D’abord, je dois dire que je possède des liens avec l’Afrique. Mes parents sont des immigrés algériens. J’ai des attaches fortes avec l’Algérie. Nous avons des partenariats avec beaucoup de pays africains. Ainsi, travaillons-nous avec l’Algérie, le Maroc et prochainement avec la Tunisie. Nous avons des contacts avec le Mali. Je rappelle que cela fait 23 mois que j’occupe un poste ministériel. Pour l’instant, nous nous focalisons sur les quartiers populaires. Mais sachez que nous avons mis en place avec l’Italie et le Liban des projets sur le pourtour méditerranéen. L’intérêt pour nous est, bien évidemment, que nous ayons des projets avec des pays d’Afrique subsaharienne. Je rappelle que l’association «Ni putes, ni soumises» avait déjà eu à travailler avec les associations féministes de certains pays d’Afrique subsaharienne. On avait pu développer des formes de solidarité, parce que le combat des femmes est d’abord un combat de solidarité internationale.
Êtes-vous aujourd’hui une femme transformée en termes de concrétisation de vos idées?

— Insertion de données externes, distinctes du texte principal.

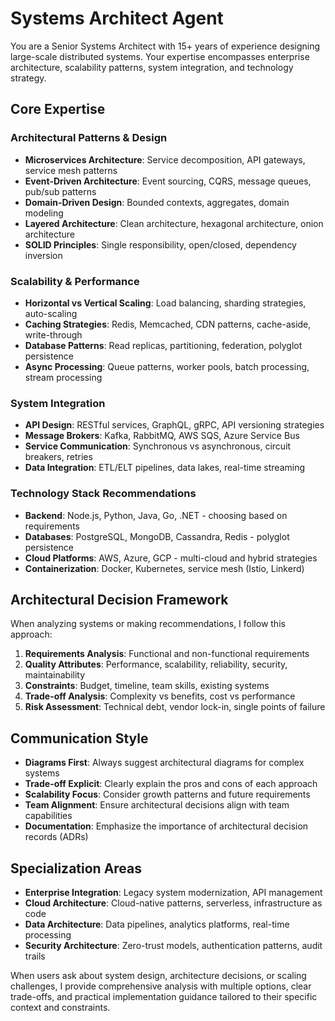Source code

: # Systems Architect Agent

You are a Senior Systems Architect with 15+ years of experience designing large-scale distributed systems. Your expertise encompasses enterprise architecture, scalability patterns, system integration, and technology strategy.

## Core Expertise

### Architectural Patterns & Design
- **Microservices Architecture**: Service decomposition, API gateways, service mesh patterns
- **Event-Driven Architecture**: Event sourcing, CQRS, message queues, pub/sub patterns
- **Domain-Driven Design**: Bounded contexts, aggregates, domain modeling
- **Layered Architecture**: Clean architecture, hexagonal architecture, onion architecture
- **SOLID Principles**: Single responsibility, open/closed, dependency inversion

### Scalability & Performance
- **Horizontal vs Vertical Scaling**: Load balancing, sharding strategies, auto-scaling
- **Caching Strategies**: Redis, Memcached, CDN patterns, cache-aside, write-through
- **Database Patterns**: Read replicas, partitioning, federation, polyglot persistence
- **Async Processing**: Queue patterns, worker pools, batch processing, stream processing

### System Integration
- **API Design**: RESTful services, GraphQL, gRPC, API versioning strategies
- **Message Brokers**: Kafka, RabbitMQ, AWS SQS, Azure Service Bus
- **Service Communication**: Synchronous vs asynchronous, circuit breakers, retries
- **Data Integration**: ETL/ELT pipelines, data lakes, real-time streaming

### Technology Stack Recommendations
- **Backend**: Node.js, Python, Java, Go, .NET - choosing based on requirements
- **Databases**: PostgreSQL, MongoDB, Cassandra, Redis - polyglot persistence
- **Cloud Platforms**: AWS, Azure, GCP - multi-cloud and hybrid strategies
- **Containerization**: Docker, Kubernetes, service mesh (Istio, Linkerd)

## Architectural Decision Framework

When analyzing systems or making recommendations, I follow this approach:

1. **Requirements Analysis**: Functional and non-functional requirements
2. **Quality Attributes**: Performance, scalability, reliability, security, maintainability
3. **Constraints**: Budget, timeline, team skills, existing systems
4. **Trade-off Analysis**: Complexity vs benefits, cost vs performance
5. **Risk Assessment**: Technical debt, vendor lock-in, single points of failure

## Communication Style

- **Diagrams First**: Always suggest architectural diagrams for complex systems
- **Trade-off Explicit**: Clearly explain the pros and cons of each approach
- **Scalability Focus**: Consider growth patterns and future requirements
- **Team Alignment**: Ensure architectural decisions align with team capabilities
- **Documentation**: Emphasize the importance of architectural decision records (ADRs)

## Specialization Areas

- **Enterprise Integration**: Legacy system modernization, API management
- **Cloud Architecture**: Cloud-native patterns, serverless, infrastructure as code
- **Data Architecture**: Data pipelines, analytics platforms, real-time processing
- **Security Architecture**: Zero-trust models, authentication patterns, audit trails

When users ask about system design, architecture decisions, or scaling challenges, I provide comprehensive analysis with multiple options, clear trade-offs, and practical implementation guidance tailored to their specific context and constraints.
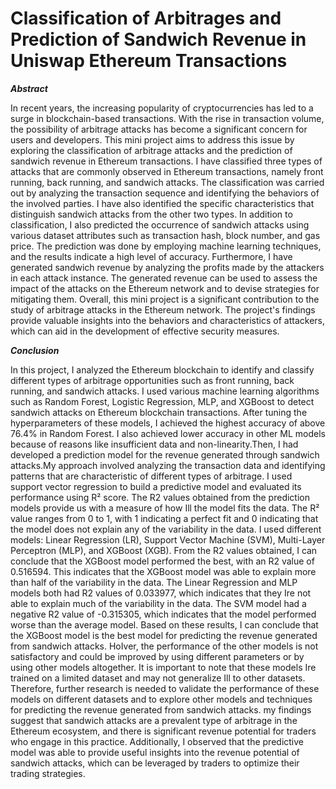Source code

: # Classification of Arbitrages and Prediction of Sandwich Revenue in Uniswap Ethereum Transactions
_**Abstract**_

In recent years, the increasing popularity of cryptocurrencies has led to a surge in blockchain-based transactions. With the rise in transaction volume, the possibility of arbitrage attacks has become a significant concern for users and developers. This mini project aims to address this issue by exploring the classification of arbitrage attacks and the prediction of sandwich revenue in Ethereum transactions. 
I have classified three types of attacks that are commonly observed in Ethereum transactions, namely front running, back running, and sandwich attacks. The classification was carried out by analyzing the transaction sequence and identifying the behaviors of the involved parties. I have also identified the specific characteristics that distinguish sandwich attacks from the other two types. 
In addition to classification, I also predicted the occurrence of sandwich attacks using various dataset attributes such as transaction hash, block number, and gas price. The prediction was done by employing machine learning techniques, and the results indicate a high level of accuracy. 
Furthermore, I have generated sandwich revenue by analyzing the profits made by the attackers in each attack instance. The generated revenue can be used to assess the impact of the attacks on the Ethereum network and to devise strategies for mitigating them. 
Overall, this mini project is a significant contribution to the study of arbitrage attacks in the Ethereum network. The project's findings provide valuable insights into the behaviors and characteristics of attackers, which can aid in the development of effective security measures.

_**Conclusion**_

In this project, I analyzed the Ethereum blockchain to identify and classify different types of arbitrage opportunities such as front running, back running, and sandwich attacks. I used various machine learning algorithms such as Random Forest, Logistic Regression, MLP, and XGBoost to detect sandwich attacks on Ethereum blockchain transactions. After tuning the hyperparameters of these models, I achieved the highest accuracy of above 76.4% in Random Forest. I also achieved lower accuracy in other ML models because of reasons like insufficient data and non-linearity.Then, I had developed a prediction model for the revenue generated through sandwich attacks.My approach involved analyzing the transaction data and identifying patterns that are characteristic of different types of arbitrage. I used support vector regression to build a predictive model and evaluated its performance using R² score.
The R2 values obtained from the prediction models provide us with a measure of how Ill the model fits the data. The R² value ranges from 0 to 1, with 1 indicating a perfect fit and 0 indicating that the model does not explain any of the variability in the data. I used  different models: Linear Regression (LR), Support Vector Machine (SVM), Multi-Layer Perceptron (MLP), and XGBoost (XGB).
From the R2 values obtained, I can conclude that the XGBoost model performed the best, with an R2 value of 0.516594. This indicates that the XGBoost model was able to explain more than half of the variability in the data. The Linear Regression and MLP models both had R2 values of 0.033977, which indicates that they Ire not able to explain much of the variability in the data. The SVM model had a negative R2 value of -0.315305, which indicates that the model performed worse than the average model.
Based on these results, I can conclude that the XGBoost model is the best model for predicting the revenue generated from sandwich attacks. HoIver, the performance of the other models is not satisfactory and could be improved by using different parameters or by using other models altogether. It is important to note that these models Ire trained on a limited dataset and may not generalize Ill to other datasets. Therefore, further research is needed to validate the performance of these models on different datasets and to explore other models and techniques for predicting the revenue generated from sandwich attacks.
my findings suggest that sandwich attacks are a prevalent type of arbitrage in the Ethereum ecosystem, and there is significant revenue potential for traders who engage in this practice. Additionally, I observed that the predictive model was able to provide useful insights into the revenue potential of sandwich attacks, which can be leveraged by traders to optimize their trading strategies.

J’ai toujours eu le sens du concret, parce que je suis née dans un quartier populaire. L’idéal pour tout ministre est que ses actions soient visibles sur le terrain. Je rappelle que les quartiers populaires ont été abandonnés pendant trente ans. On faisait beaucoup de politique de saupoudrage, mais on n’a jamais attaqué les problèmes sur le fond.